- Mukasipidariyur Location in Tamil Nadu, India
- Coordinates: 11°12′25″N 77°35′32″E﻿ / ﻿11.20694°N 77.59222°E
- Country: India
- State: Tamil Nadu
- District: Erode

Area
- • Total: 14 km^{2} (5.4 sq mi)

Population (2011)
- • Total: 14,143
- • Density: 1,000/km^{2} (2,600/sq mi)

Languages
- • Official: Tamil
- Time zone: UTC+5:30 (IST)

= Mukasipidariyur =

Mukasipidariyur is a panchayat town in Perundurai taluk of Erode district in the Indian state of Tamil Nadu. It is located in the north-western part of the state. Spread across an area of 14 km2, it had a population of 14,143 individuals as per the 2011 census.

== Geography and administration ==
Mukasipidariyur is located in Perundurai taluk, Erode division of Erode district in the Indian state of Tamil Nadu. Spread across an area of 14 km2, it is one of the 42 panchayat towns in the district. It is located in the north-western part of the state towards the southern end of the Indian peninsula.

The town panchayat is headed by a chairperson, who is elected by the members, who are chosen through direct elections. The town forms part of the Perundurai Assembly constituency that elects its member to the Tamil Nadu legislative assembly and the Tiruppur Lok Sabha constituency that elects its member to the Parliament of India.

==Demographics==
As per the 2011 census, Mukasipidariyur had a population of 14,143 individuals across 4,362 households.
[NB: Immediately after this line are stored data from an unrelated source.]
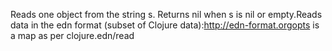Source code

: Reads one object from the string s. Returns nil when s is nil or empty.Reads data in the edn format (subset of Clojure data):http://edn-format.orgopts is a map as per clojure.edn/read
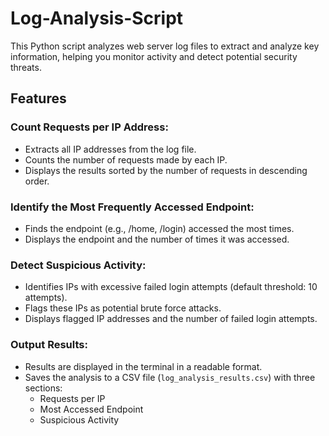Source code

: # Log-Analysis-Script
This Python script analyzes web server log files to extract and analyze key information, helping you monitor activity and detect potential security threats.

## Features

### Count Requests per IP Address:
- Extracts all IP addresses from the log file.
- Counts the number of requests made by each IP.
- Displays the results sorted by the number of requests in descending order.

### Identify the Most Frequently Accessed Endpoint:
- Finds the endpoint (e.g., /home, /login) accessed the most times.
- Displays the endpoint and the number of times it was accessed.

### Detect Suspicious Activity:
- Identifies IPs with excessive failed login attempts (default threshold: 10 attempts).
- Flags these IPs as potential brute force attacks.
- Displays flagged IP addresses and the number of failed login attempts.

### Output Results:
- Results are displayed in the terminal in a readable format.
- Saves the analysis to a CSV file (`log_analysis_results.csv`) with three sections:
  - Requests per IP
  - Most Accessed Endpoint
  - Suspicious Activity
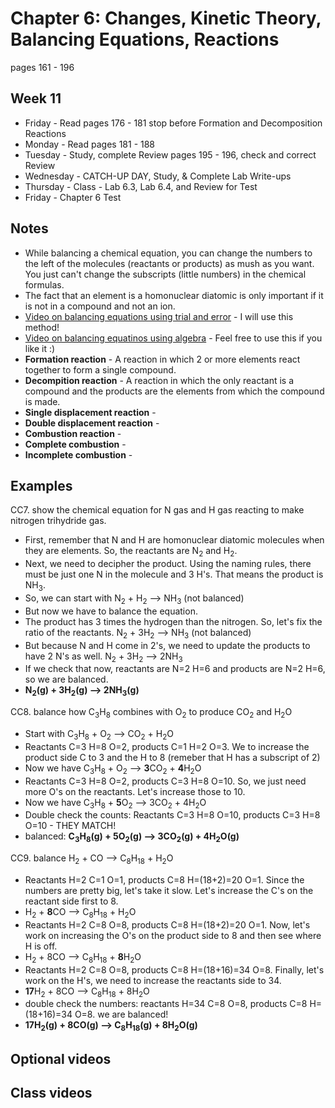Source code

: # Chapter 6: Changes, Kinetic Theory, Balancing Equations, Reactions

pages 161 - 196

## Week 11

- Friday - Read pages 176 - 181 stop before Formation and Decomposition Reactions
- Monday - Read pages 181 - 188
- Tuesday - Study, complete Review pages 195 - 196, check and correct Review
- Wednesday - CATCH-UP DAY, Study, & Complete Lab Write-ups
- Thursday - Class - Lab 6.3, Lab 6.4, and Review for Test
- Friday - Chapter 6 Test 

## Notes

- While balancing a chemical equation, you can change the numbers to the left of the molecules (reactants or products) as mush as you want. You just can't change the subscripts (little numbers) in the chemical formulas.
- The fact that an element is a homonuclear diatomic is only important if it is not in a compound and not an ion.
- [Video on balancing equations using trial and error](https://youtu.be/aQw9GqDEgeE) - I will use this method!
- [Video on balancing equatinos using algebra](https://youtu.be/tUBzpsvMeWg) - Feel free to use this if you like it :)
- **Formation reaction** - A reaction in which 2 or more elements react together to form a single compound.
- **Decompition reaction** - A reaction in which the only reactant is a compound and the products are the elements from which the compound is made.
- **Single displacement reaction** - 
- **Double displacement reaction** - 
- **Combustion reaction** -
- **Complete combustion** -
- **Incomplete combustion** -

## Examples

CC7. show the chemical equation for N gas and H gas reacting to make nitrogen trihydride gas.
- First, remember that N and H are homonuclear diatomic molecules when they are elements. So, the reactants are N<sub>2</sub> and H<sub>2</sub>.
- Next, we need to decipher the product. Using the naming rules, there must be just one N in the molecule and 3 H's. That means the product is NH<sub>3</sub>.
- So, we can start with N<sub>2</sub> + H<sub>2</sub> --> NH<sub>3</sub> (not balanced)
- But now we have to balance the equation. 
- The product has 3 times the hydrogen than the nitrogen. So, let's fix the ratio of the reactants. N<sub>2</sub> + 3H<sub>2</sub> --> NH<sub>3</sub> (not balanced)
- But because N and H come in 2's, we need to update the products to have 2 N's as well. N<sub>2</sub> + 3H<sub>2</sub> --> 2NH<sub>3</sub> 
- If we check that now, reactants are N=2 H=6 and products are N=2 H=6, so we are balanced.
- **N<sub>2</sub>(g) + 3H<sub>2</sub>(g) --> 2NH<sub>3</sub>(g)** 

CC8. balance how C<sub>3</sub>H<sub>8</sub> combines with O<sub>2</sub> to produce CO<sub>2</sub> and H<sub>2</sub>O
- Start with C<sub>3</sub>H<sub>8</sub> + O<sub>2</sub> --> CO<sub>2</sub> + H<sub>2</sub>O
- Reactants C=3 H=8 O=2, products C=1 H=2 O=3. We to increase the product side C to 3 and the H to 8 (remeber that H has a subscript of 2)
- Now we have C<sub>3</sub>H<sub>8</sub> + O<sub>2</sub> --> **3**CO<sub>2</sub> + **4**H<sub>2</sub>O
- Reactants C=3 H=8 O=2, products C=3 H=8 O=10. So, we just need more O's on the reactants. Let's increase those to 10.
- Now we have C<sub>3</sub>H<sub>8</sub> + **5**O<sub>2</sub> --> 3CO<sub>2</sub> + 4H<sub>2</sub>O
- Double check the counts: Reactants C=3 H=8 O=10, products C=3 H=8 O=10 - THEY MATCH!
- balanced: **C<sub>3</sub>H<sub>8</sub>(g) + 5O<sub>2</sub>(g) --> 3CO<sub>2</sub>(g) + 4H<sub>2</sub>O(g)**

CC9. balance H<sub>2</sub> + CO --> C<sub>8</sub>H<sub>18</sub> + H<sub>2</sub>O
- Reactants H=2 C=1 O=1, products C=8 H=(18+2)=20 O=1. Since the numbers are pretty big, let's take it slow. Let's increase the C's on the reactant side first to 8.
- H<sub>2</sub> + **8**CO --> C<sub>8</sub>H<sub>18</sub> + H<sub>2</sub>O
- Reactants H=2 C=8 O=8, products C=8 H=(18+2)=20 O=1. Now, let's work on increasing the O's on the product side to 8 and then see where H is off.
- H<sub>2</sub> + 8CO --> C<sub>8</sub>H<sub>18</sub> + **8**H<sub>2</sub>O
- Reactants H=2 C=8 O=8, products C=8 H=(18+16)=34 O=8. Finally, let's work on the H's, we need to increase the reactants side to 34.
- **17**H<sub>2</sub> + 8CO --> C<sub>8</sub>H<sub>18</sub> + 8H<sub>2</sub>O
- double check the numbers: reactants H=34 C=8 O=8, products C=8 H=(18+16)=34 O=8. we are balanced!
- **17H<sub>2</sub>(g) + 8CO(g) --> C<sub>8</sub>H<sub>18</sub>(g) + 8H<sub>2</sub>O(g)**


## Optional videos

## Class videos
The population saw a significant increase compared to the previous census in 2001 when 11,012 inhabitants were registered. The population consisted of 7,108 males	and 7,035 females. About 1,132 individuals were below the age of six years. The entire population is classified as urban. The town has an average literacy rate of 75.3%. About 9.5% of the population belonged to scheduled castes.

About 60.7% of the eligible population were employed with majority employed in agriculture and allied activities. Hinduism was the majority religion which was followed by 98.2% of the population, with Christianity (1.2%) and Islam (0.4%) being minor religions.